→ **What the exercise asks**
Search through the entries for the word "existiert" and copy every line that has it.

[Saved entries]
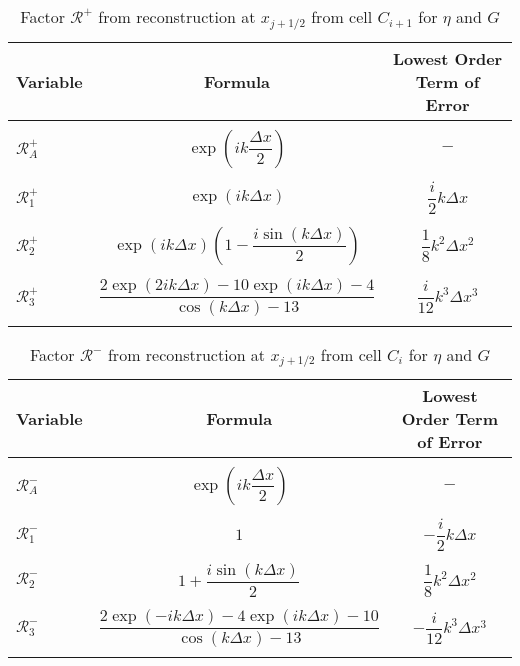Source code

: \begin{table}
\centering
	\begin{tabular}{l  c  c}
		Variable& Formula& Lowest Order Term of Error\\
		\hline && \\
		$\mathcal{R}^+_A$& $\exp\left(i k \dfrac{\Delta x}{2}\right)$ & $-$ \\ & & \\
		$\mathcal{R}^+_1$& $\exp\left(i k {\Delta x}\right)$ & $\dfrac{i}{2}k \Delta x$ \\ & & \\
		$\mathcal{R}^+_2$& $\exp\left(i k {\Delta x}\right) \left(1 - \dfrac{i \sin\left(k\Delta x \right)}{2} \right)$ & $\dfrac{1}{8}k^2 \Delta x^2$ \\ & & \\
		$\mathcal{R}^+_3$& $\dfrac{2\exp\left(2ik \Delta x\right) - 10\exp\left(ik \Delta x\right) - 4}{\cos\left(k \Delta x\right) - 13}$ & $\dfrac{i}{12}k^3 \Delta x^3$ \\ & & \\
	\end{tabular}
	\caption{Factor $\mathcal{R}^+$ from reconstruction at $x_{j+1/2}$ from cell $C_{i+1}$ for $\eta$ and $G$}
	\label{tab:Rpfactor}
\end{table}

\begin{table}
	\centering
	\begin{tabular}{l  c  c}
	 	Variable& Formula& Lowest Order Term of Error\\
	 	\hline && \\
	 	$\mathcal{R}^-_A$& $\exp\left(i k \dfrac{\Delta x}{2}\right)$ & $-$ \\ & & \\
	 	$\mathcal{R}^-_1$& $1$ & $-\dfrac{i}{2}k \Delta x$ \\ & & \\
	 	$\mathcal{R}^-_2$& $1 +  \dfrac{i \sin\left(k\Delta x \right)}{2}$ & $\dfrac{1}{8}k^2 \Delta x^2$ \\ & & \\
	 	$\mathcal{R}^-_3$& $\dfrac{2 \exp\left(-i k \Delta x\right) - 4\exp\left(i k \Delta x\right) - 10}{\cos\left(k \Delta x\right) - 13}$ & $-\dfrac{i}{12}k^3 \Delta x^3$ \\ & & \\
	\end{tabular}
	\caption{Factor $\mathcal{R}^-$ from reconstruction at $x_{j+1/2}$ from cell $C_{i}$ for $\eta$ and $G$}
	\label{tab:Rmfactor}
\end{table}


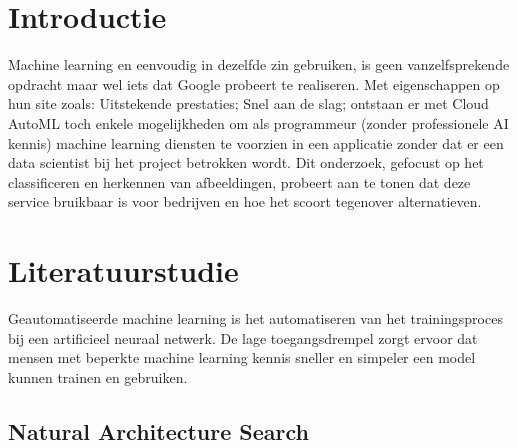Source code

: 
\section{Introductie} %
\label{sec:introductie}

Machine learning en eenvoudig in dezelfde zin gebruiken, is geen vanzelfsprekende opdracht maar wel iets dat Google probeert te realiseren. Met eigenschappen op hun site \autocite{Google2019} zoals: Uitstekende prestaties; Snel aan de slag; ontstaan er met Cloud AutoML toch enkele mogelijkheden om als programmeur (zonder professionele AI kennis) machine learning diensten te voorzien in een applicatie zonder dat er een data scientist bij het project betrokken wordt. Dit onderzoek, gefocust op het classificeren en herkennen van afbeeldingen, probeert aan te tonen dat deze service bruikbaar is voor bedrijven en hoe het scoort tegenover alternatieven.


\section{Literatuurstudie}
\label{sec:literatuurstudie}


Geautomatiseerde machine learning is het automatiseren van het trainingsproces bij een artificieel neuraal netwerk. De lage toegangsdrempel zorgt ervoor dat mensen met beperkte machine learning kennis sneller en simpeler een model kunnen trainen en gebruiken.

\subsection{Natural Architecture Search}

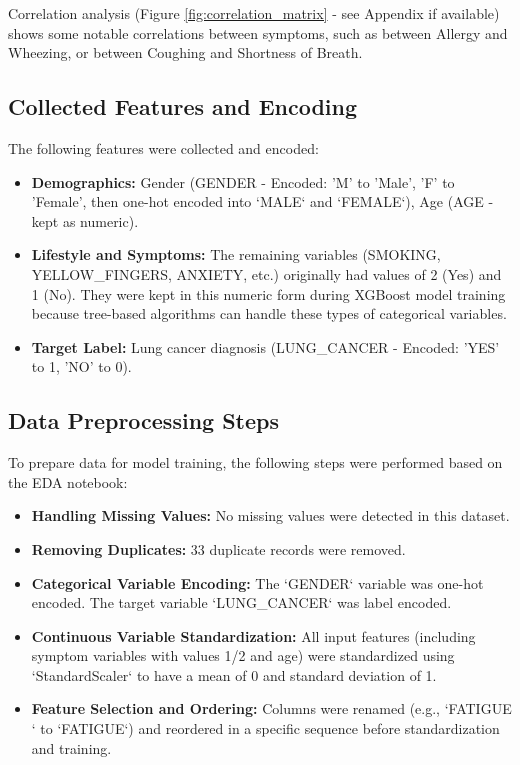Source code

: Correlation analysis (Figure \ref{fig:correlation_matrix} - see Appendix if available) shows some notable correlations between symptoms, such as between Allergy and Wheezing, or between Coughing and Shortness of Breath.

\subsection{Collected Features and Encoding}

The following features were collected and encoded:
\begin{itemize}
    \item \textbf{Demographics:} Gender (GENDER - Encoded: 'M' to 'Male', 'F' to 'Female', then one-hot encoded into `MALE` and `FEMALE`), Age (AGE - kept as numeric).
    \item \textbf{Lifestyle and Symptoms:} The remaining variables (SMOKING, YELLOW\_FINGERS, ANXIETY, etc.) originally had values of 2 (Yes) and 1 (No). They were kept in this numeric form during XGBoost model training because tree-based algorithms can handle these types of categorical variables.
    \item \textbf{Target Label:} Lung cancer diagnosis (LUNG\_CANCER - Encoded: 'YES' to 1, 'NO' to 0).
\end{itemize}

\subsection{Data Preprocessing Steps}

To prepare data for model training, the following steps were performed based on the EDA notebook:
\begin{itemize}
    \item \textbf{Handling Missing Values:} No missing values were detected in this dataset.
    \item \textbf{Removing Duplicates:} 33 duplicate records were removed.
    \item \textbf{Categorical Variable Encoding:} The `GENDER` variable was one-hot encoded. The target variable `LUNG_CANCER` was label encoded.
    \item \textbf{Continuous Variable Standardization:} All input features (including symptom variables with values 1/2 and age) were standardized using `StandardScaler` to have a mean of 0 and standard deviation of 1.
    \item \textbf{Feature Selection and Ordering:} Columns were renamed (e.g., `FATIGUE ` to `FATIGUE`) and reordered in a specific sequence before standardization and training.
\end{itemize}

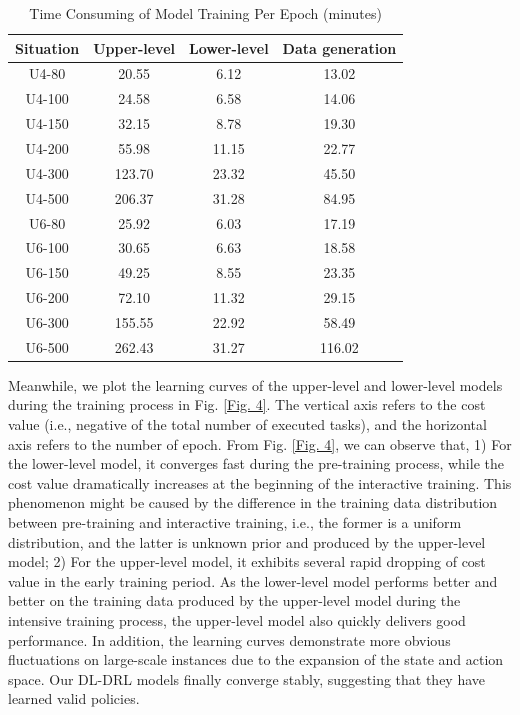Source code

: \documentclass[lettersize,journal]{IEEEtran}
\begin{document}
	\begin{table}[!ht]
		\vspace{-.5pc}
		\renewcommand\arraystretch{1.2}
		\centering
		\caption{Time Consuming of Model Training Per Epoch (minutes)}
		\begin{tabular}{cccc}
			\toprule
			Situation & Upper-level & Lower-level & Data generation \\ \midrule
			U4-80 & 20.55 & 6.12  & 13.02  \\
			U4-100 & 24.58  & 6.58  & 14.06  \\
			U4-150 & 32.15  & 8.78  & 19.30  \\ 
			U4-200 & 55.98  & 11.15  & 22.77  \\
			U4-300 & 123.70 & 23.32 & 45.50 \\ 
			U4-500 & 206.37 & 31.28 & 84.95 \\ \midrule
			U6-80 & 25.92 & 6.03 & 17.19 \\ 
			U6-100 & 30.65 & 6.63 & 18.58 \\ 
			U6-150 & 49.25 & 8.55  & 23.35  \\ 
			U6-200 & 72.10  & 11.32  & 29.15  \\
			U6-300 & 155.55 & 22.92 & 58.49 \\ 
			U6-500 & 262.43 & 31.27 & 116.02 \\ \bottomrule
		\end{tabular}
		\label{Table 1}
	\end{table}
	
	Meanwhile, we plot the learning curves of the upper-level and lower-level models during the training process in Fig. \ref{Fig. 4}. The vertical axis refers to the cost value (i.e., negative of the total number of executed tasks), and the horizontal axis refers to the number of epoch. From Fig. \ref{Fig. 4}, we can observe that, 1) For the lower-level model, it converges fast during the pre-training process, while the cost value dramatically increases at the beginning of the interactive training. This phenomenon might be caused by the difference in the training data distribution between pre-training and interactive training, i.e., the former is a uniform distribution, and the latter is unknown prior and produced by the upper-level model; 2) For the upper-level model, it exhibits several rapid dropping of cost value in the early training period. As the lower-level model performs better and better on the training data produced by the upper-level model during the intensive training process, the upper-level model also quickly delivers good performance. In addition, the learning curves demonstrate more obvious fluctuations on large-scale instances due to the expansion of the state and action space. Our DL-DRL models finally converge stably, suggesting that they have learned valid policies.
	
\end{document}
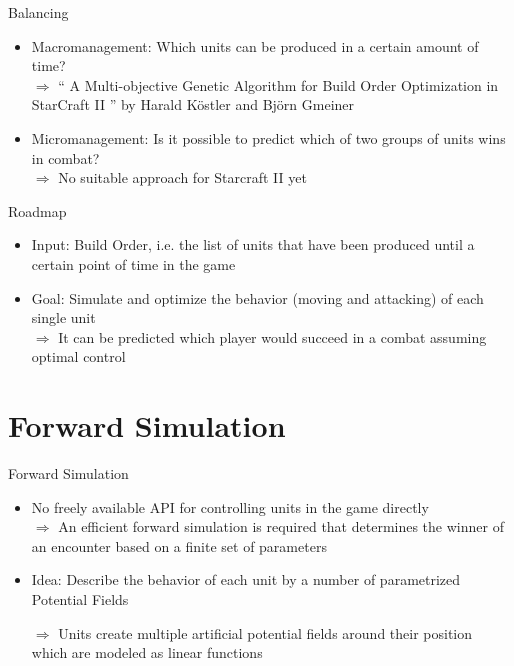\documentclass{beamer}
\begin{document}
\begin{frame}{Balancing}
\begin{itemize}
\item \alert{Macromanagement:} Which units can be produced in a certain amount of time?
\\ $\Rightarrow$ `` A Multi-objective Genetic Algorithm for Build Order Optimization in StarCraft II '' by Harald Köstler and Björn Gmeiner
\item \alert{Micromanagement:} Is it possible to predict which of two groups of units wins in combat?
\\ $\Rightarrow$ No suitable approach for Starcraft II yet
\end{itemize}
\end{frame}

\begin{frame}{Roadmap}
\begin{itemize}
\item \alert{Input:} Build Order, i.e. the list of units that have been produced until a certain point of time in the game
\item \alert{Goal:} Simulate and optimize the behavior (moving and attacking) of each single unit
\\ $\Rightarrow$ It can be predicted which player would succeed in a combat assuming optimal control
\end{itemize}
\end{frame}

\section{Forward Simulation}
\begin{frame}{Forward Simulation}
    \begin{itemize}
\item No freely available API for controlling units in the game directly
\\ $\Rightarrow$ An efficient forward simulation is required that determines the winner of an encounter based on a finite set of parameters
\item \alert{Idea:} Describe the behavior of each unit by a number of parametrized \alert{Potential Fields}
\item[$\Rightarrow$] Units create multiple artificial potential fields around their position which are modeled as linear functions
\end{itemize}
\end{frame}
\end{document}
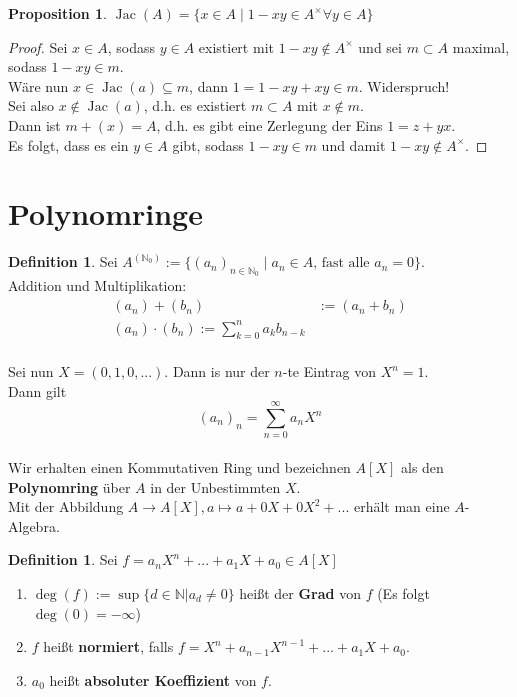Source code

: \documentclass[10pt,a4paper]{article}
\newcommand{\N}{\ensuremath{\mathbb{N}}}
\newcommand{\Jac}{\ensuremath{\operatorname{Jac}}}
\newcounter{thm}[section]
\theoremstyle{definition}
\newtheorem{definition}[thm]{Definition}
\newtheorem{prop}[thm]{Proposition}
\theoremstyle{plain}
\theoremstyle{remark}
\begin{document}
\begin{prop}
	$\Jac(A)=\{x\in A\mid 1-xy\in A^\times\forall y\in A \}$
\end{prop}
\begin{proof}
	Sei $x\in A$, sodass $y\in A$ existiert mit $1-xy\notin A^\times$ und sei $m\subset A$ maximal, sodass $1-xy\in m$.\\
	Wäre nun $x\in \Jac(a)\subseteq m$, dann $1=1-xy+xy\in m$. Widerspruch!\\
	Sei also $x\notin\Jac(a)$, d.h. es existiert $m\subset A$ mit $x\notin m$.\\
	Dann ist $m+(x)=A$, d.h. es gibt eine Zerlegung der Eins $1=z+yx$.\\
	Es folgt, dass es ein $y\in A$ gibt, sodass $1-xy\in m$ und damit $1-xy\notin A^\times$.
\end{proof}





\section{Polynomringe}


\begin{definition}
	Sei $A^{(\N_0)}:=\{(a_n)_{n\in\N_0}\mid \text{$a_n\in A$, fast alle $a_n=0$}\}$.\\
	Addition und Multiplikation:
	\begin{align*}
	(a_n)+(b_n)&:=(a_n+b_n)\\
	(a_n)\cdot(b_n):=\sum_{k=0}^{n}a_kb_{n-k}
	\end{align*}\\
	Sei nun $X=(0,1,0,...)$. Dann is nur der $n$-te Eintrag von $X^n=1$.\\
	Dann gilt
	\[(a_n)_n=\sum_{n=0}^{\infty}a_nX^n\]\\
	Wir erhalten einen Kommutativen Ring und bezeichnen $A[X]$ als den \textbf{Polynomring} über $A$ in der Unbestimmten $X$.\\
	Mit der Abbildung $A\to A[X],a\mapsto a+0X+0X^2+...$ erhält man eine $A$-Algebra.
\end{definition}

\begin{definition}
	Sei $f=a_nX^n+...+a_1X+a_0\in A[X]$
	\begin{enumerate}
		\item $\deg(f):=\sup\{d\in\N|a_d\neq 0\}$ heißt der \textbf{Grad} von $f$
		(Es folgt $\deg(0)=-\infty$)
		\item $f$ heißt \textbf{normiert}, falls $f=X^n+a_{n-1}X^{n-1}+...+a_1X+a_0$.
		\item $a_0$ heißt \textbf{absoluter Koeffizient} von $f$.
	\end{enumerate}
\end{definition}
\end{document}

→ **Response**
	Sei $x\in A$, sodass $y\in A$ existiert mit $1-xy\notin A^\times$ und sei $m\subset A$ maximal, sodass $1-xy\in m$.\\
	Sei also $x\notin\Jac(a)$, d.h. es existiert $m\subset A$ mit $x\notin m$.\\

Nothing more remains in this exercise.